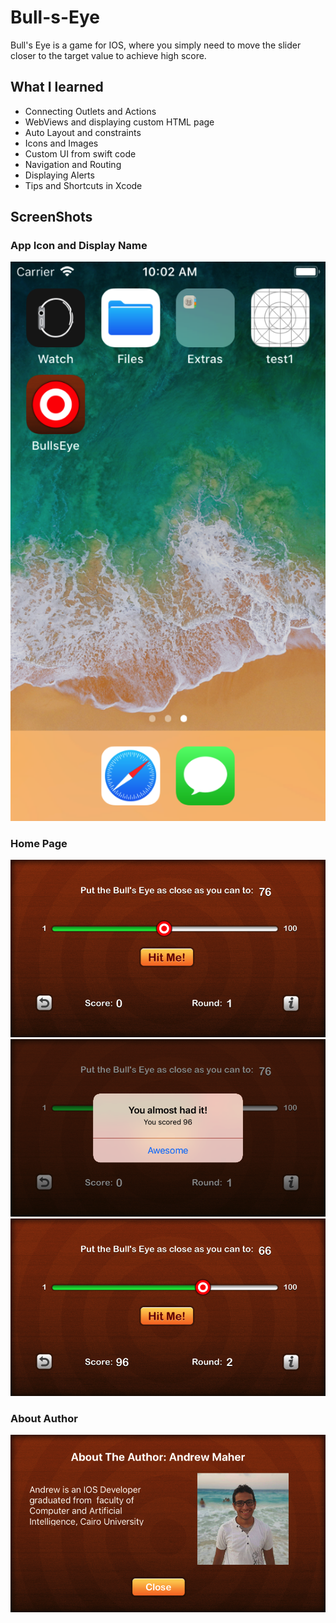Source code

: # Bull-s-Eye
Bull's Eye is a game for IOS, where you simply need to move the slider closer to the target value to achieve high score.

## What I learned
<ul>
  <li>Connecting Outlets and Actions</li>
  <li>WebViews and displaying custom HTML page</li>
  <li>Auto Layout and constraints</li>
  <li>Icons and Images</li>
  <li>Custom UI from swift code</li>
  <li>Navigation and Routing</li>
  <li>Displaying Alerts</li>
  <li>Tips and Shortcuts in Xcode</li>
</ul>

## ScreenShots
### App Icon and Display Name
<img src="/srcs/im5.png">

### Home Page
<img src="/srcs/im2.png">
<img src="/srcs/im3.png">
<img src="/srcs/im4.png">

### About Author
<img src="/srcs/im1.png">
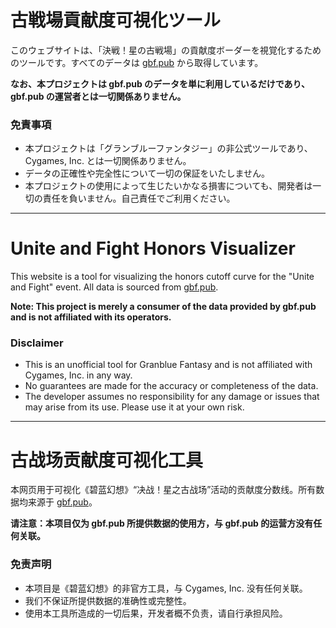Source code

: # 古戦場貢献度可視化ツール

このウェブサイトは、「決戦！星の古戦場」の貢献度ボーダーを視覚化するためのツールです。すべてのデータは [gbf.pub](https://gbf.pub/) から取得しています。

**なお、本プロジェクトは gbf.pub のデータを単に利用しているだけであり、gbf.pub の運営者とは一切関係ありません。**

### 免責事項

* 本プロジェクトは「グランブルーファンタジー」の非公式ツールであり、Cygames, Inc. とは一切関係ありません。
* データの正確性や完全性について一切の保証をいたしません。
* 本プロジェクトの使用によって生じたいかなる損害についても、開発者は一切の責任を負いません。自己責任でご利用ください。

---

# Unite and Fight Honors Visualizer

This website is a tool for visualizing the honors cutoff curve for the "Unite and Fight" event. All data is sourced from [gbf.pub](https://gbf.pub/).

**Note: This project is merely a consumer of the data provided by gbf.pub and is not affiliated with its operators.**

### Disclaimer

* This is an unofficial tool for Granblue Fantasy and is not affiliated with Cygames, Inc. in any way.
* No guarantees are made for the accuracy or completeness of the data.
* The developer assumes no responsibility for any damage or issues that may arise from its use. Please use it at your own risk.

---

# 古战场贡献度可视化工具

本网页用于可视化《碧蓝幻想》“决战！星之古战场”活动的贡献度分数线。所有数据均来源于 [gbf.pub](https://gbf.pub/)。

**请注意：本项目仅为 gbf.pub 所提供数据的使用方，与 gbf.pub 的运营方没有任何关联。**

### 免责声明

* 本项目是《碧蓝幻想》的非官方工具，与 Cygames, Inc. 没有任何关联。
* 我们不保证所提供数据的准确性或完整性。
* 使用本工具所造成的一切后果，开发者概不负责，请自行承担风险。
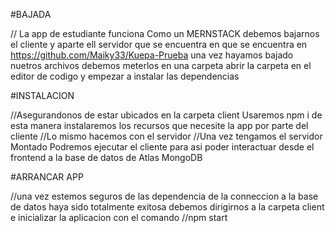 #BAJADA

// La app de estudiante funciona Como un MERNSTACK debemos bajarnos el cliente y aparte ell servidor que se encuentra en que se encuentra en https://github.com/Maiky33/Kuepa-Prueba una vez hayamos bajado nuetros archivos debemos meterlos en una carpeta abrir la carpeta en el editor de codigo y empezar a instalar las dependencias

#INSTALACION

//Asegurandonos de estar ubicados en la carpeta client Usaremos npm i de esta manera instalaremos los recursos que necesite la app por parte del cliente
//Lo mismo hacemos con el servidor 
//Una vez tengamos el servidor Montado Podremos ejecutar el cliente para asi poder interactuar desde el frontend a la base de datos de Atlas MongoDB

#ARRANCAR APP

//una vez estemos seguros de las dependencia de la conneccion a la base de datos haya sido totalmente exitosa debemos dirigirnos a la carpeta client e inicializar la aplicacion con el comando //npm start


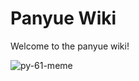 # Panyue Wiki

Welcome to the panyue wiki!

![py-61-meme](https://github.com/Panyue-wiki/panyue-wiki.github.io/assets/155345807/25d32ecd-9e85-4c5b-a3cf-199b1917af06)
::::::::::
> [ASSIGNMENT] Which lines of the data include the string "Cygames"? Find them and copy each one.

> [SOLUTION TO THIS EXERCISE]
* 本プロジェクトは「グランブルーファンタジー」の非公式ツールであり、Cygames, Inc. とは一切関係ありません。
* This is an unofficial tool for Granblue Fantasy and is not affiliated with Cygames, Inc. in any way.
* 本项目是《碧蓝幻想》的非官方工具，与 Cygames, Inc. 没有任何关联。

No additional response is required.